На книге «Письма с мельницы» А. Доде:
«...Признаться, здесь Вите будет трудновато, разве что конь на стр. 174 да овечки на стр. 8.
Учитель, отец А. Кокорин. 16.11.84»
На Новый год он подарил нам голубой штоф 1877 года. Надпись «Ученику от учителя».
Альбом «Анатолий Кокорин. Графика».
Надпись: «... Этот толстый альбом наполнен безграмотными рисунками: четыре пальца на руках вместо положенных пяти, лошади похожи на собак, собаки на овец... и все же. Говорят, в них что-то такое есть - есть то, чего нет у других. Ваш Толя. Март 1985»
В моих посланиях к нему я просил:
«Учитель, воспитай ученика, чтоб было у кого потом учиться! (Е. Винокуров)»
Новогодними поздравительными открытками мы обменивались много лет. Обязательно с рисуночком.
Толя заранее очень волновался.
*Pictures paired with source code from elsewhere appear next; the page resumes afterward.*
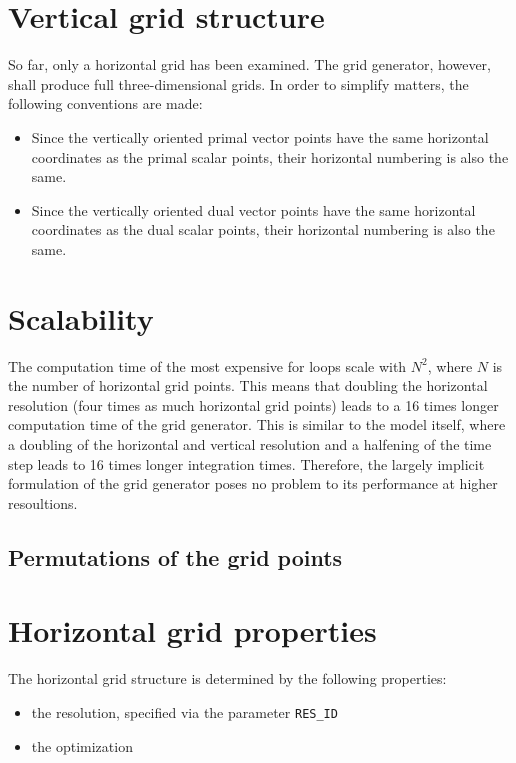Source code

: \documentclass[10pt]{report}
\begin{document}
\section{Vertical grid structure}
\label{sec:vertical_grid_structure}

So far, only a horizontal grid has been examined. The grid generator, however, shall produce full three-dimensional grids. In order to simplify matters, the following conventions are made:
%
\begin{itemize}
\item Since the vertically oriented primal vector points have the same horizontal coordinates as the primal scalar points, their horizontal numbering is also the same.
\item Since the vertically oriented dual vector points have the same horizontal coordinates as the dual scalar points, their horizontal numbering is also the same.
\end{itemize}

\section{Scalability}
\label{sec:scalability}

The computation time of the most expensive for loops scale with $N^2$, where $N$ is the number of horizontal grid points. This means that doubling the horizontal resolution (four times as much horizontal grid points) leads to a 16 times longer computation time of the grid generator. This is similar to the model itself, where a doubling of the horizontal and vertical resolution and a halfening of the time step leads to 16 times longer integration times. Therefore, the largely implicit formulation of the grid generator poses no problem to its performance at higher resoultions.

\subsection{Permutations of the grid points}
\label{sec:permutations_of_the_grid_points}

\section{Horizontal grid properties}
\label{sec:horizontal_grid_properties}

The horizontal grid structure is determined by the following properties:

\begin{itemize}
\item the resolution, specified via the parameter \texttt{RES\_ID}
\item the optimization
\end{itemize}
\end{document}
Какого зверя год? Собака, кабан, заяц? Какого цвета?
Жаловался, что не может нарисовать зайца, и т. д. Потом прекрасно все получалось. И звери были из его сказок. Правда, не каждый год он рисовал зверей. Иногда себя, свою семью. Однажды - себя, лежащего на животе, в руках и босых ногах четыре кисточки. Очень милые смешные рисунки Однажды я устроил у нас дома выставку «поздравительных открыток». Повесили афишу на лестнице у лифта. Разослали пригласительные билеты. Экспонировались открытки О. Верейского и А. Кокорина. Был вернисаж. Была статья «Малые шедевры». На банкете Кокорин выступил с речью на немецком языке, изображая гостя из ГДР. Нес абракадабру. Его рисунки и здесь, собранные за восемнадцать лет, смотрелись прелестно. На открытке 1981 года он нарисовал нам Андерсена, опирающегося на трость, помахивающего цилиндром и приветливо улыбающегося. Подпись: «Этот товарищ тоже поздравляет и мечтает попасть в уникальную коллекцию Цигаля...» Толя постоянно думал об Андерсене.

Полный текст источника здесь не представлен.